Antiaris toxicaria (Bekele-Tesemma, 2007)
Antiaris toxicaria (Bekele-Tesemma, 2007) |
Antiaris toxicaria Moraceae Indigenous
Common names
- English: Sacking tree, False mvule, false iroko
- Agnuakgna: Tenga, Tungwo
- Mejengrgna: Tengi
- Oromugna: Tenji, Muka late
Ecology
A tree found from Sierra Leone, east to Sudan and south to Angola, in moist forests. In Ethiopia, it grows in Moist Bereha and Moist to Wet Kolla agroclimatic zones, 300—1,900 m with over 900 mm of annual rainfall. Common in Gambella region.
Uses
Timber (light construction, furniture, pallets, crates, plywood), medicine (leaves, latex, seed), bee forage, fibre (bark used as durable sleeping mat and for ropes, bark cloth), arrow poison (latex).
Description
A magnificent deciduous tree of the forest canopy, often 20 m, up to 40 m, the crown rounded, branchlets drooping. A large tree may have a tall clear bole with some buttresses at the base.

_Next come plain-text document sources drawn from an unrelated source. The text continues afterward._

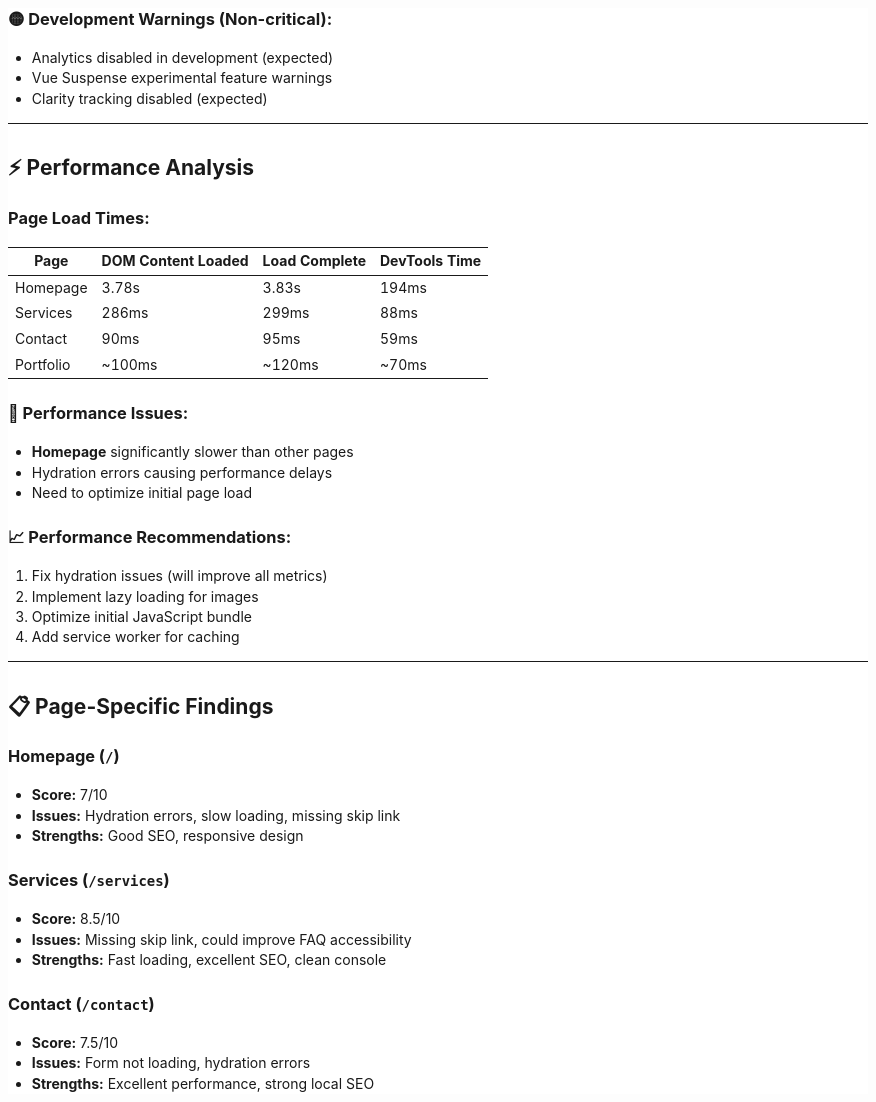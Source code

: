 ### 🟡 Development Warnings (Non-critical):
- Analytics disabled in development (expected)
- Vue Suspense experimental feature warnings
- Clarity tracking disabled (expected)

---

## ⚡ Performance Analysis

### Page Load Times:
| Page | DOM Content Loaded | Load Complete | DevTools Time |
|------|-------------------|---------------|---------------|
| Homepage | 3.78s | 3.83s | 194ms |
| Services | 286ms | 299ms | 88ms |
| Contact | 90ms | 95ms | 59ms |
| Portfolio | ~100ms | ~120ms | ~70ms |

### 🎯 Performance Issues:
- **Homepage** significantly slower than other pages
- Hydration errors causing performance delays
- Need to optimize initial page load

### 📈 Performance Recommendations:
1. Fix hydration issues (will improve all metrics)
2. Implement lazy loading for images
3. Optimize initial JavaScript bundle
4. Add service worker for caching

---

## 📋 Page-Specific Findings

### Homepage (`/`)
- **Score:** 7/10
- **Issues:** Hydration errors, slow loading, missing skip link
- **Strengths:** Good SEO, responsive design

### Services (`/services`) 
- **Score:** 8.5/10
- **Issues:** Missing skip link, could improve FAQ accessibility
- **Strengths:** Fast loading, excellent SEO, clean console

### Contact (`/contact`)
- **Score:** 7.5/10  
- **Issues:** Form not loading, hydration errors
- **Strengths:** Excellent performance, strong local SEO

- BARK: Smooth, pale grey, marked with lenticel dots and ring marks. When cut thin cream latex drips out, becoming darker.
- LEAVES: Variable, usually oval 5–16 cm x 4–11 cm, the upper half often widest to a blunt or pointed tip, the base unequal and rounded. Saplings and coppice shoots have long narrow leaves, the edge toothed, but rarely in mature leaves. Leaves rough, papery with stiff hairs above but softer below.
- FLOWERS: Small male flowers yellow-green, in clusters about 1.5 cm across, growing just below leaves. Female flowers in disc- or kidney-shaped heads to 3 cm across.
- FRUIT: Bright red, dull and furry, 1.5 cm long, scarlet and velvety when mature; the swollen receptacle contains just one seed. The soft fruit is liked by birds, bats, monkeys and antelope and therefore dispersed by them.
Propagation
Seedlings, wildings, seed germination sporadic, 70 – 90 % of sawn stones in 18 – 89 days.
Seed
- Treatment: Not necessary
- Storage: Loses viability quickly; sow as soon as collected.
Management
It has good self-pruning ability. It is susceptible to fire damage.
Remark
The latex is a component for arrow poison while fluid from macerated softwood is used locally as poultice for swellings. The fruit contains latex but reported to be edible. The latex does not store for long, so it should be collected only when required. Bark cloth is obtained by stripping off a section of bark from the tree, then shaving off the outer part of the bark and beating and washing the inner fibrous part. There is little difference between heart and sapwood; it is yellow-white and soft, easily attacked by termites and borers. It can make a tough veneer for the plywood industry. The tree does not compete with crops. Plant individual trees for shade, as avenue trees or as a pure stand.